ALLMAN v. SAUL

CourtDistrict Court, W.D. Pennsylvania
DecidedMay 14, 2020
Docket2:19-cv-00884
StatusUnknown

This text of ALLMAN v. SAUL (ALLMAN v. SAUL) is published on Counsel Stack Legal Research, covering District Court, W.D. Pennsylvania primary law. Counsel Stack provides free access to over 12 million legal documents including statutes, case law, regulations, and constitutions.

Bluebook
ALLMAN v. SAUL, (W.D. Pa. 2020).

Opinion

IN THE UNITED STATES DISTRICT COURT FOR THE WESTERN DISTRICT OF PENNSYLVANIA

VICKIE JAYNE ALLMAN, ) ) Plaintiff, ) ) -vs- ) Civil Action No. 19-884 ) ANDREW M. SAUL, ) COMMISSIONER OF SOCIAL ) SECURITY, ) ) Defendant. )
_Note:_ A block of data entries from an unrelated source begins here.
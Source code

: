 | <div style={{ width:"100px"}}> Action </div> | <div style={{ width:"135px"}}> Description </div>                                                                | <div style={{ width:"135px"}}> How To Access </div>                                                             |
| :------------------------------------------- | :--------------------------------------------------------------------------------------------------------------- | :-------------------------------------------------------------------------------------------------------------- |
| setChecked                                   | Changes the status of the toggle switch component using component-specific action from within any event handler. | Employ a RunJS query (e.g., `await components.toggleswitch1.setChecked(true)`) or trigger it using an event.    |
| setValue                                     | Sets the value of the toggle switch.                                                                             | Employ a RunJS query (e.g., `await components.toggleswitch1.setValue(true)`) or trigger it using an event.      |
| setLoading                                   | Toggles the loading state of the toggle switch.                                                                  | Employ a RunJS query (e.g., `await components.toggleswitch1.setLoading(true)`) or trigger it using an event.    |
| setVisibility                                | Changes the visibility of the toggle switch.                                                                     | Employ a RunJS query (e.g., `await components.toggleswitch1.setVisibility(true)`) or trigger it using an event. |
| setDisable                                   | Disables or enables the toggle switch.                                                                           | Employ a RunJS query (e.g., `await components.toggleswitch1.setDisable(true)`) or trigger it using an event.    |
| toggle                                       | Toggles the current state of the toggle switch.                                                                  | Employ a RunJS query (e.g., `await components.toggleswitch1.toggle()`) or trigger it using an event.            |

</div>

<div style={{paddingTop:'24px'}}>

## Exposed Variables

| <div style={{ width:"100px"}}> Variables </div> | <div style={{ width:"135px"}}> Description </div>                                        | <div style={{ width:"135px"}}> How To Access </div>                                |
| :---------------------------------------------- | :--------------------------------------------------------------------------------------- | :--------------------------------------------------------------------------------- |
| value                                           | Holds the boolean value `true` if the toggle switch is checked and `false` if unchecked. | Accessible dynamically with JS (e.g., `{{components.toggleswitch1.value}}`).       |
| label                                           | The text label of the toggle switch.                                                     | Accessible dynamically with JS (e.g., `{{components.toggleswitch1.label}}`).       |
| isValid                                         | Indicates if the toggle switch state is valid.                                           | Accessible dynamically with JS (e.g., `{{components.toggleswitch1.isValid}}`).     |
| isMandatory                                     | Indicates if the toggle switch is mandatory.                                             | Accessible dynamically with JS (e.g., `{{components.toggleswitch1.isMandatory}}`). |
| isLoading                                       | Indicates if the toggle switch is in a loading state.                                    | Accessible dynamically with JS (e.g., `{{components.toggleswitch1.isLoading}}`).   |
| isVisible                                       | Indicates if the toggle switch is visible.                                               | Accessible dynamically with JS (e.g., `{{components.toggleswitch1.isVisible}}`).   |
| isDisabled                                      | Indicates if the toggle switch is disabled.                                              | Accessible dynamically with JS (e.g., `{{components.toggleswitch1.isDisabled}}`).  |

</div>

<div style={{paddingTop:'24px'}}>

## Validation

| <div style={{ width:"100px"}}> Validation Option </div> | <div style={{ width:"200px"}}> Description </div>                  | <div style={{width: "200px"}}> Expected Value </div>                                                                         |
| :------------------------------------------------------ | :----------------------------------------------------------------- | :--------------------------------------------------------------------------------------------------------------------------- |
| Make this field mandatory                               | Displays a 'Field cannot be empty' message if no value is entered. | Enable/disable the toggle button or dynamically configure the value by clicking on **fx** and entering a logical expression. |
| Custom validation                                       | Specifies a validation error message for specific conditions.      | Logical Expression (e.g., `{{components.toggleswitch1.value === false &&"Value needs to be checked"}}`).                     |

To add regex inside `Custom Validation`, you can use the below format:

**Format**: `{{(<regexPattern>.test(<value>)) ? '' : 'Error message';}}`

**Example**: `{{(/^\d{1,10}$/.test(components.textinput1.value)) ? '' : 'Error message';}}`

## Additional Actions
AMBROSE, Senior District Judge.

OPINION AND ORDER

Synopsis Plaintiff Vickie Jayne Allman (“Allman”) seeks judicial review of the Social Security Administration’s denial of her claim for disability insurance benefits (“DIB”) under the Social Security Act. Allman alleges a disability onset date of January, 2013. (R. 349) ALJ Kaczmarek initially denied her claim in 2014 after finding Allman able to perform light work with certain restrictions. (R. 12-22) Following an appeal, I remanded the case for further consideration given an insufficient explanation of the basis for his evaluation of the medical opinions. On remand, ALJ Kaczmarek again denied her claim following a hearing at which both Allman and a vocational expert (“VE”) appeared and testified. Allman then appealed. Before the Court are the parties’ cross-motions for summary judgment. See ECF Docket Nos. 9, 16 and 18. For the reasons below, the ALJ’s decision is affirmed. Opinion 1. Standard of Review Judicial review of the Commissioner’s final decisions on disability claims is provided by statute. 42 U.S.C. §§ 405(g) and 1383(c)(3)(7). Section 405(g) permits a district court to review the transcripts and records on which a determination of the Commissioner is based, and the court will review the record as a whole. See 5 U.S.C. § 706. When

reviewing a decision, the district court’s role is limited to determining whether the record contains substantial evidence to support an ALJ’s findings of fact. Burns v. Barnhart, 312 F.3d 113, 118 (3d Cir. 2002). Substantial evidence has been defined as “more than a mere scintilla. It means such relevant evidence as a reasonable mind might accept as adequate.” Ventura v. Shalala, 55 F.3d 900, 901 (3d Cir. 1995), quoting Richardson v. Perales, 402 U.S. 389, 401 (1971). Determining whether substantial evidence exists is “not merely a quantitative exercise.” Gilliland v. Heckler, 786 F.2d 178, 183 (3d Cir. 1986) (citing Kent v. Schweiker, 710 F.2d 110, 114 (3d Cir. 1983)). “A single piece of evidence will not satisfy the substantiality test if the secretary ignores, or fails to resolve,

a conflict created by countervailing evidence. Nor is evidence substantial if it is overwhelmed by other evidence – particularly certain types of evidence (e.g., that offered by treating physicians).” Id. The Commissioner’s findings of fact, if supported by substantial evidence, are conclusive. 42 U.S.C. §405(g); Dobrowolsky v. Califano, 606 F.2d 403, 406 (3d Cir. 1979); Richardson, 402 U.S. at 390, 91 S. Ct. 1420. A district court cannot review de novo the Commissioner’s decision, or re-weigh the evidence; the court can only judge the propriety of the decision about the grounds invoked by the Commissioner when the decision was rendered. Palmer v. Apfel, 995 F. Supp. 549, 552 (E.D. Pa. 1998); S.E.C. v. Chenery Corp., 332 U.S. 194, 196-7, 67 S. Ct. 1575, 91 L.Ed. 1995 (1947). Otherwise stated, “I may not weigh the evidence or substitute my own conclusion for that of the ALJ. I must defer to the ALJ’s evaluation of evidence, assessment of the credibility of witnesses, and reconciliation of conflicting expert opinions. If the ALJ’s findings of fact are supported by substantial evidence, I am bound by those findings, even if I would have decided the factual inquiry differently.”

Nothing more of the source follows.